We are the Light in this Dark Tunnel

Human beings are not broken, the structures that are supposed to care and provide for us are shattered

I’m done with this! I don’t want this anymore,” a sentiment expressed by 23-year-old Rehaan, who’d lost his brother to COVID-19, echoed what all of us are experiencing as a nation. There’s rage towards the injustice of the losses, the indignity of the deaths that are etched into our memories, and despair at the enormity of the disaster.

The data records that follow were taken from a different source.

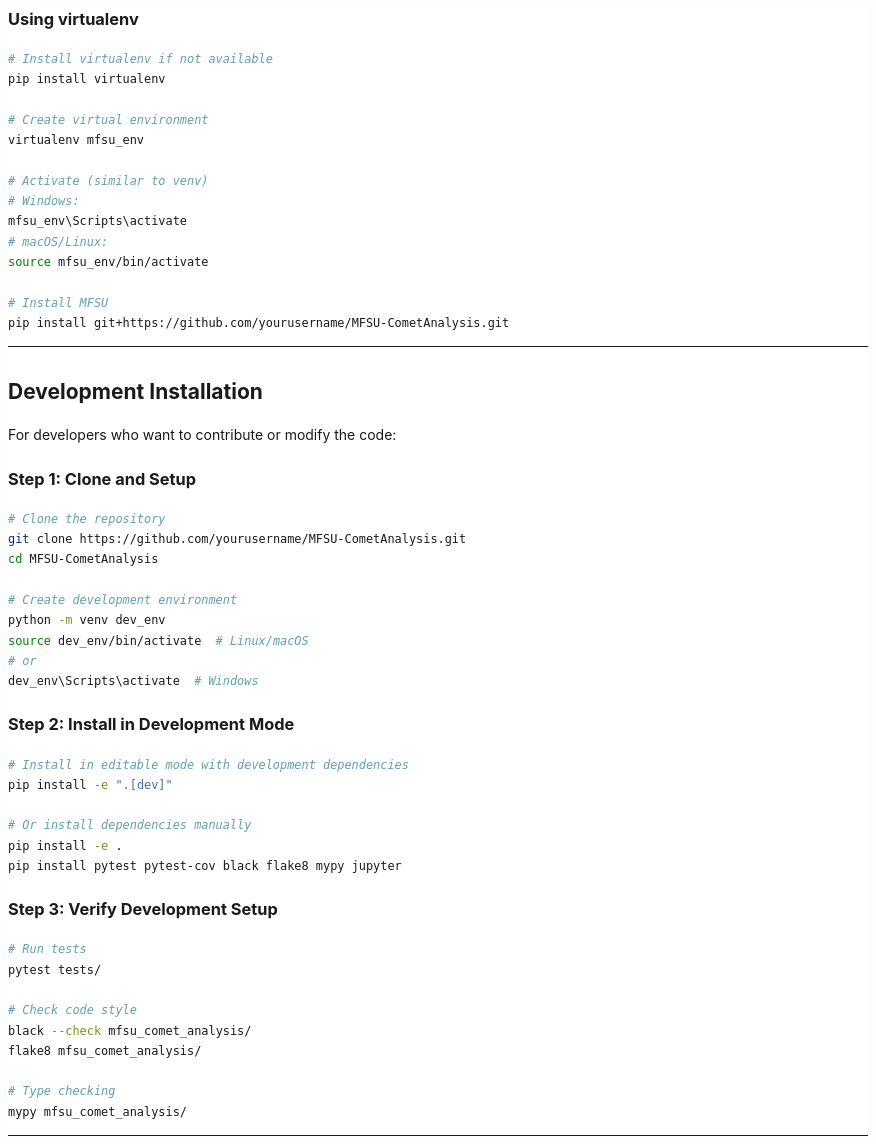 ### Using virtualenv

```bash
# Install virtualenv if not available
pip install virtualenv

# Create virtual environment
virtualenv mfsu_env

# Activate (similar to venv)
# Windows:
mfsu_env\Scripts\activate
# macOS/Linux:
source mfsu_env/bin/activate

# Install MFSU
pip install git+https://github.com/yourusername/MFSU-CometAnalysis.git
```

---

## Development Installation

For developers who want to contribute or modify the code:

### Step 1: Clone and Setup

```bash
# Clone the repository
git clone https://github.com/yourusername/MFSU-CometAnalysis.git
cd MFSU-CometAnalysis

# Create development environment
python -m venv dev_env
source dev_env/bin/activate  # Linux/macOS
# or
dev_env\Scripts\activate  # Windows
```

### Step 2: Install in Development Mode

```bash
# Install in editable mode with development dependencies
pip install -e ".[dev]"

# Or install dependencies manually
pip install -e .
pip install pytest pytest-cov black flake8 mypy jupyter
```

### Step 3: Verify Development Setup

```bash
# Run tests
pytest tests/

# Check code style
black --check mfsu_comet_analysis/
flake8 mfsu_comet_analysis/

# Type checking
mypy mfsu_comet_analysis/
```

---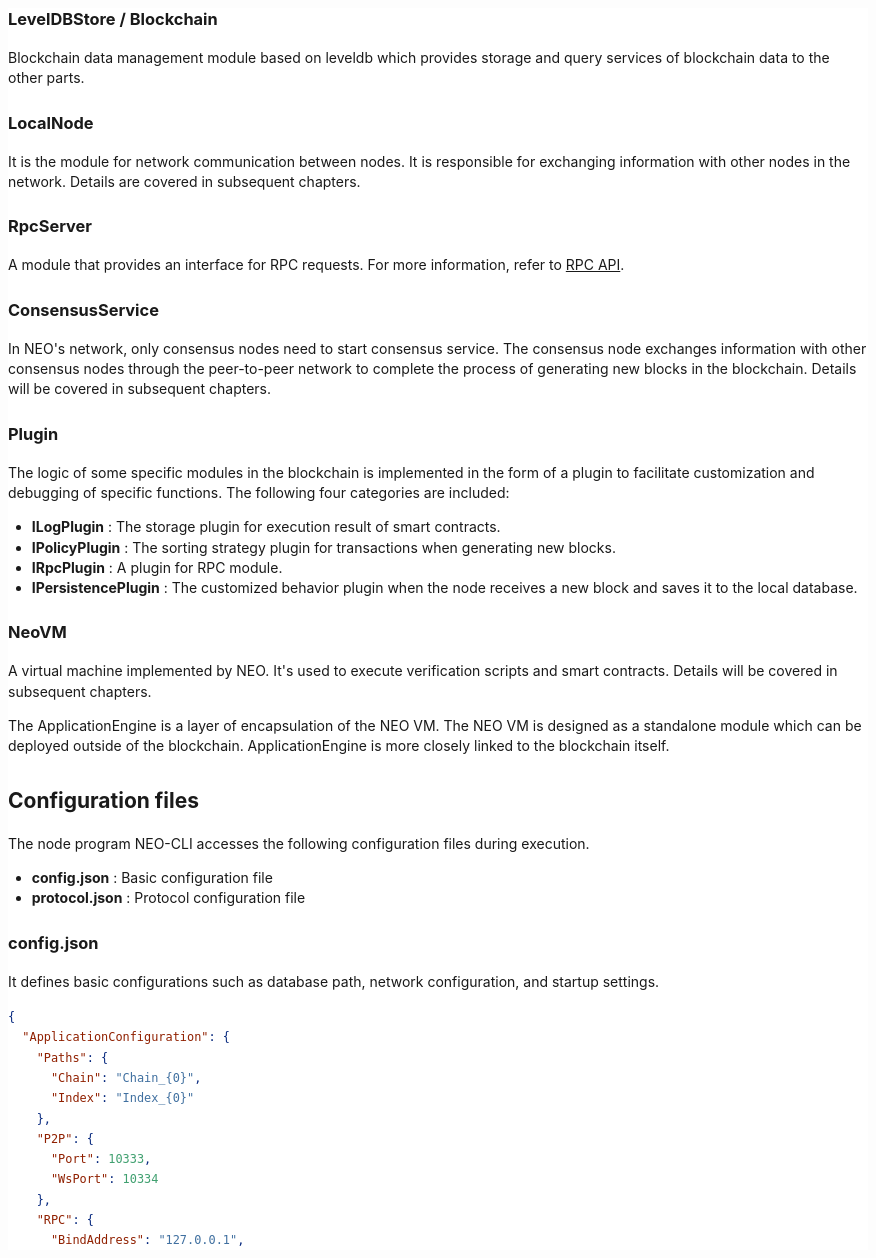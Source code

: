### LevelDBStore / Blockchain

Blockchain data management module based on leveldb which provides storage and query services of blockchain data to the other parts.

### LocalNode

It is the module for network communication between nodes. It is responsible for exchanging information with other nodes in the network. Details are covered in subsequent chapters.

### RpcServer

A module that provides an interface for RPC requests. For more information, refer to [RPC API](../reference/rpc/latest-version/api.md).

### ConsensusService

In NEO's network, only consensus nodes need to start consensus service. The consensus node exchanges information with other consensus nodes through the peer-to-peer network to complete the process of generating new blocks in the blockchain. Details will be covered in subsequent chapters.

### Plugin

The logic of some specific modules in the blockchain is implemented in the form of a plugin to facilitate customization and debugging of specific functions. The following four categories are included:

 - **ILogPlugin** : The storage plugin for execution result of smart contracts.
 - **IPolicyPlugin** : The sorting strategy plugin for transactions when generating new blocks.
 - **IRpcPlugin** : A plugin for RPC module.
 - **IPersistencePlugin** : The customized behavior plugin when the node receives a new block and saves it to the local database.

### NeoVM

A virtual machine implemented by NEO. It's used to execute verification scripts and smart contracts. Details will be covered in subsequent chapters.

The ApplicationEngine is a layer of encapsulation of the NEO VM. The NEO VM is designed as a standalone module which can be deployed outside of the blockchain. ApplicationEngine is more closely linked to the blockchain itself.

## Configuration files

The node program NEO-CLI accesses the following configuration files during execution.

 - **config.json** : Basic configuration file
 - **protocol.json** : Protocol configuration file

### config.json

It defines basic configurations such as database path, network configuration, and startup settings.

```json
{
  "ApplicationConfiguration": {
    "Paths": {
      "Chain": "Chain_{0}",
      "Index": "Index_{0}"
    },
    "P2P": {
      "Port": 10333,
      "WsPort": 10334
    },
    "RPC": {
      "BindAddress": "127.0.0.1",
```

While I acknowledge the pain, suffering, grief, confusion, hopelessness and helplessness, I resist pathologising people with ideas of “mass trauma”, “mental illness epidemic”, and diagnoses like PTSD (post-traumatic stress disorder). These ideas are problematic as they assume we are broken when it’s the rickety structures, which are supposed to take care of us and provide for us, that are shattered. We are hearing a lot about “vicarious trauma” that frontline workers are subjected to but isn’t it a justifiable response to challenging, desperate situations and not symptoms of unwellness? We’re trying to do the best we can to survive the cruelty and neglect of the systems of power that have let us down. Let’s not add to the indignity and slap human suffering with dehumanising diagnoses and psychological or psychiatric programmes to fix them.

As we start to put the broken pieces together, our journey of recovery is not going to be easy. It will be a messy and imperfect trek ahead as we continue grappling with our losses, hit dead-ends and drag ourselves forward. Sameera lost her mother to COVID-19 and did not even get to say goodbye to her. She shared with me, “How do I grieve all alone? Who do I hold on to when anguish rips me apart?” Throughout history, grieving has been about a community coming together to support each other, but COVID-19 has robbed us of that and isolated us at a time when we need each other the most.

What steps to take

I’m heartbroken, but I’m holding on to the broken parts with hope as this is the only way I’ve learnt to resist despair. Hope is not optimism, which reeks of arrogant certainty, and neither is it “positivity” culture which is superficial at its best and cruel at its worst. Hope is in the small steps we take every day. Like 15-year-old Shahid, who’s volunteering with an NGO which responds to medical emergencies, told me, “It is way better than watching Netflix as I know it is making a difference in somebody’s life.” As we chart out our steps, I would like you to reflect on this — it is our action that defines how we feel and not how we feel which determines our action.

What you stand for

This last year has also made us realise what really matters to us, what we value and what we hold precious. I have had rich conversations with children, young people and families and some things I get to hear of often are things like “community”, “connections”, “being healthy”, “doing something meaningful and not just for money”, “sustainability”, “spirituality”, “finding joy in little things”, “contributing to society in some way or the other”. What ethics do you want to align your life with?

What you stand against

When we stand up for what’s precious to us, we also have to stand up to the forces that come in the way of these values. We need a special torch of resistance to help us find light in the darkest times. We need to stand up to the pressures and expectations that the neoliberal society put on young people, the culture of hustle, the capitalist culture that has put our planet through the climate crisis, Islamophobia, human-right violations, child abuse, gender-based violence, transphobia, homophobia, casteism, classism, etc. I resonate with political activist Angela Davis’s quote, “I’m no longer accepting the things I cannot change, I’m changing the things I cannot accept.” What are you not accepting anymore?

Who you stand with

The problematic notion of “survival of the fittest”, misattributed to Charles Darwin (instead of Herbert Spencer in The Principles of Biology, 1864), makes us feel the only way to survive the pandemic is by watching out for ourselves — a scary dystopia with a slippery slope of survival, and the only way to reach the top is by elbowing others out. In reality, more than “survival of the fittest”, it’s the “survival of the kindest” that has helped us through the second wave, and it is our only hope for the future. The same Mom’s WhatsApp group that I used to roll my eyes at earlier were spectacular in small acts of care towards each other, going all out to extend their resources in every possible way to strangers. We have to stand up to forces that divide us and work together to build a community of concern at our schools, colleges, spiritual spaces, workplaces so as to slowly restore ourselves. What’s going to heal you? What will be the collective that will sustain and help you to shoulder each other up?

What will help you endure and sustain

Sometimes, when we are navigating hardships, it’s meaningful to reflect on what gives our life a sense of purpose, beyond our own selves. It might be a big, life-changing, earth-shattering project that’s going to change our planet’s trajectory, or something really small, a tiny, micro-step. Write it down boldly somewhere or say it aloud to yourself.

A year of suffering has wreaked turmoil in our lives, and we don’t need somebody telling us there’s light at the end of the tunnel. We have to be the light in the tunnel, no matter how fragile and flickering, and have faith that we’ll make it. Make hope a daily practice and take the step; your North Star is waiting to be reclaimed by you.